Pakistan Army Launches Big Operation After Airport Attack

(Reuters) —

Pakistan sent troops, artillery and helicopter gunships to the troubled North Waziristan region on Sunday in a long-expected military operation just a week after a deadly insurgent attack on the country’s biggest airport.

The Taliban and ethnic Uzbek fighters holed up in North Waziristan — home to some of Pakistan’s most feared terrorists and al-Qaida commanders — have both claimed responsibility for last Sunday’s commando-style attack on Karachi airport.

The brazen all-night assault all but destroyed prospects of peace talks with the terrorists, who are fighting to topple the Pakistani government and impose a strict Sharia-based theocracy in the nuclear-armed nation.

The army said a total of 105 insurgents, mostly Uzbeks, were killed by air strikes which preceded the ground operation.

It was not known where in North Waziristan, a mountainous ethnic Pashtun region on the Afghan border, the operation was taking place.
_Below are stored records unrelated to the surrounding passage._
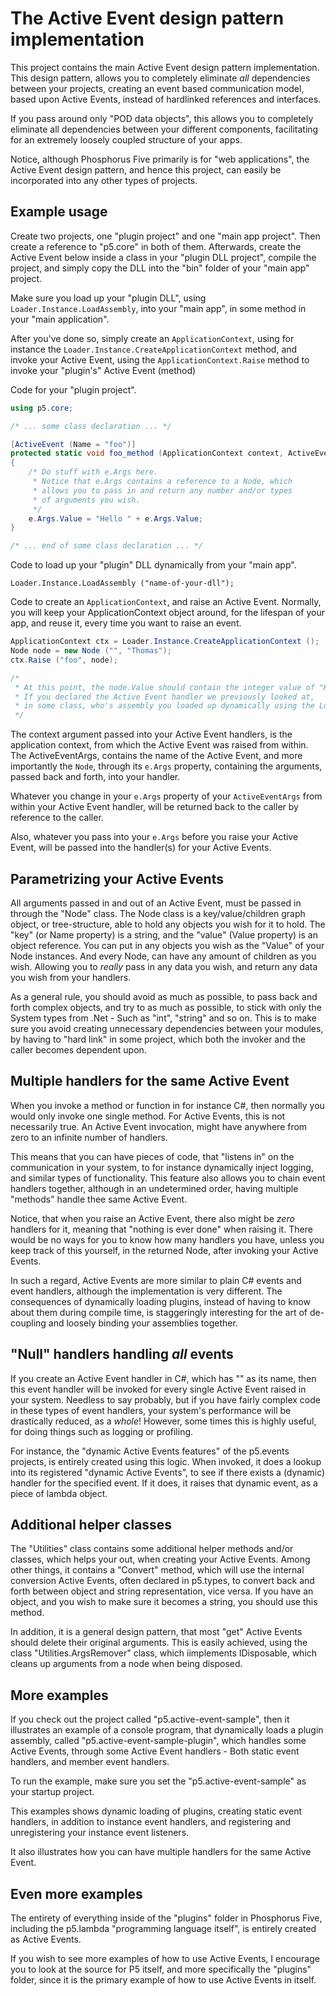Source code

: The Active Event design pattern implementation
========

This project contains the main Active Event design pattern implementation.
This design pattern, allows you to completely eliminate _all_ dependencies
between your projects, creating an event based communication model,
based upon Active Events, instead of hardlinked references and interfaces.

If you pass around only "POD data objects", this allows you to completely
eliminate all dependencies between your different components, facilitating 
for an extremely loosely coupled structure of your apps.

Notice, although Phosphorus Five primarily is for "web applications", the 
Active Event design pattern, and hence this project, can easily be incorporated
into any other types of projects.

## Example usage

Create two projects, one "plugin project" and one "main app project". Then create 
a reference to "p5.core" in both of them. Afterwards, create the Active Event 
below inside a class in your "plugin DLL project", compile the project, and 
simply copy the DLL into the "bin" folder of your "main app" project.

Make sure you load up your "plugin DLL", using `Loader.Instance.LoadAssembly`,
into your "main app", in some method in your "main application".

After you've done so, simply create an `ApplicationContext`, using for instance
the `Loader.Instance.CreateApplicationContext` method, and invoke your Active Event,
using the `ApplicationContext.Raise` method to invoke your "plugin's" Active Event (method)

Code for your "plugin project".

```csharp
using p5.core;

/* ... some class declaration ... */

[ActiveEvent (Name = "foo")]
protected static void foo_method (ApplicationContext context, ActiveEventArgs e)
{
    /* Do stuff with e.Args here.
     * Notice that e.Args contains a reference to a Node, which
     * allows you to pass in and return any number and/or types 
     * of arguments you wish.
	 */
    e.Args.Value = "Hello " + e.Args.Value;
}

/* ... end of some class declaration ... */
```

Code to load up your "plugin" DLL dynamically from your "main app".

```
Loader.Instance.LoadAssembly ("name-of-your-dll");
```

Code to create an `ApplicationContext`, and raise an Active Event. Normally,
you will keep your ApplicationContext object around, for the lifespan of your
app, and reuse it, every time you want to raise an event.

```csharp
ApplicationContext ctx = Loader.Instance.CreateApplicationContext ();
Node node = new Node ("", "Thomas");
ctx.Raise ("foo", node);

/*
 * At this point, the node.Value should contain the integer value of "Hello Thomas".
 * If you declared the Active Event handler we previously looked at,
 * in some class, who's assembly you loaded up dynamically using the Loader.
 */
```

The context argument passed into your Active Event handlers, is the application
context, from which the Active Event was raised from within. The ActiveEventArgs,
contains the name of the Active Event, and more importantly the `Node`, through 
its `e.Args` property, containing the arguments, passed back and forth, into your 
handler.

Whatever you change in your `e.Args` property of your `ActiveEventArgs` from within 
your Active Event handler, will be returned back to the caller by reference to
the caller.

Also, whatever you pass into your `e.Args` before you raise your Active Event, 
will be passed into the handler(s) for your Active Events.

## Parametrizing your Active Events

All arguments passed in and out of an Active Event, must be passed in through the "Node" class.
The Node class is a key/value/children graph object, or tree-structure, able to hold any objects 
you wish for it to hold. The "key" (or Name property) is a string, and the "value" (Value 
property) is an object reference. You can put in any objects you wish as the "Value" of your
Node instances. And every Node, can have any amount of children as you wish. Allowing you
to _really_ pass in any data you wish, and return any data you wish from your handlers.

As a general rule, you should avoid as much as possible, to pass back and forth complex objects,
and try to as much as possible, to stick with only the System types from .Net - Such as "int", 
"string" and so on. This is to make sure you avoid creating unnecessary dependencies between
your modules, by having to "hard link" in some project, which both the invoker and the caller 
becomes dependent upon.

## Multiple handlers for the same Active Event

When you invoke a method or function in for instance C#, then normally you would only invoke one
single method. For Active Events, this is not necessarily true. An Active Event invocation, might 
have anywhere from zero to an infinite number of handlers.

This means that you can have pieces of code, that "listens in" on the communication in your system,
to for instance dynamically inject logging, and similar types of functionality. This feature also
allows you to chain event handlers together, although in an undetermined order, having multiple
"methods" handle thee same Active Event.

Notice, that when you raise an Active Event, there also might be _zero_ handlers for it, meaning
that "nothing is ever done" when raising it. There would be no ways for you to know how many
handlers you have, unless you keep track of this yourself, in the returned Node, after invoking
your Active Events.

In such a regard, Active Events are more similar to plain C# events and event handlers, although the
implementation is very different. The consequences of dynamically loading plugins, instead
of having to know about them during compile time, is staggeringly interesting for the art of 
de-coupling and loosely binding your assemblies together.

## "Null" handlers handling _all_ events

If you create an Active Event handler in C#, which has "" as its name, then this event handler will be
invoked for every single Active Event raised in your system. Needless to say probably, but if you
have fairly complex code in these types of event handlers, your system's performance will be drastically
reduced, as a _whole_! However, some times this is highly useful, for doing things such as logging or profiling.

For instance, the "dynamic Active Events features" of the p5.events projects, is entirely created
using this logic. When invoked, it does a lookup into its registered "dynamic Active Events", to see if there
exists a (dynamic) handler for the specified event. If it does, it raises that dynamic event, as a 
piece of lambda object.

## Additional helper classes

The "Utilities" class contains some additional helper methods and/or classes, which helps
your out, when creating your Active Events. Among other things, it contains a "Convert" method,
which will use the internal conversion Active Events, often declared in p5.types, to convert
back and forth between object and string representation, vice versa. If you have an object,
and you wish to make sure it becomes a string, you should use this method.

In addition, it is a general design pattern, that most "get" Active Events should delete
their original arguments. This is easily achieved, using the class "Utilities.ArgsRemover"
class, which iimplements IDisposable, which cleans up arguments from a node when being
disposed.

## More examples

If you check out the project called "p5.active-event-sample", then it illustrates an example of a 
console program, that dynamically loads a plugin assembly, called "p5.active-event-sample-plugin",
which handles some Active Events, through some Active Event handlers - Both static event handlers, 
and member event handlers.

To run the example, make sure you set the "p5.active-event-sample" as your startup project.

This examples shows dynamic loading of plugins, creating static event handlers, in addition to
instance event handlers, and registering and unregistering your instance event listeners.

It also illustrates how you can have multiple handlers for the same Active Event.

## Even more examples

The entirety of everything inside of the "plugins" folder in Phosphorus Five, including the 
p5.lambda "programming language itself", is entirely created as Active Events.

If you wish to see more examples of how to use Active Events, I encourage you to look at the 
source for P5 itself, and more specifically the "plugins" folder, since it is the primary example 
of how to use Active Events in itself.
Prime Minister Nawaz Sharif had long opposed outright military action, stressing the need to bring the Taliban to the negotiating table, and the decision to send troops means that the powerful army had once again won the upper hand in Pakistan.

It also raises the risk of revenge attacks by Taliban insurgents outside the tribal region after the Taliban vowed to strike back and hit Pakistani security and government targets.

In anticipation of more violence, families have been fleeing North Waziristan into other parts of Pakistan as a climate of fear has gripped the lawless mountainous region.

It was not immediately known whether there were any civilian casualties. Journalists’ movements are restricted in the ethnic Pashtun region where the army has imposed a curfew, and verifying official or insurgent accounts is next to impossible.

Military sources told Reuters that Pakistan had sent 40,000 troops to the region for the operation, bringing the total to 80,000 and sealing off the border with Afghanistan.

“Around 40,000 additional troops have been moved into North Waziristan for the operation, backed by artillery and helicopter gunships,” said a military official.

“The border with Afghanistan has been sealed off with thousands of troops to keep terrorists from escaping to Afghanistan.”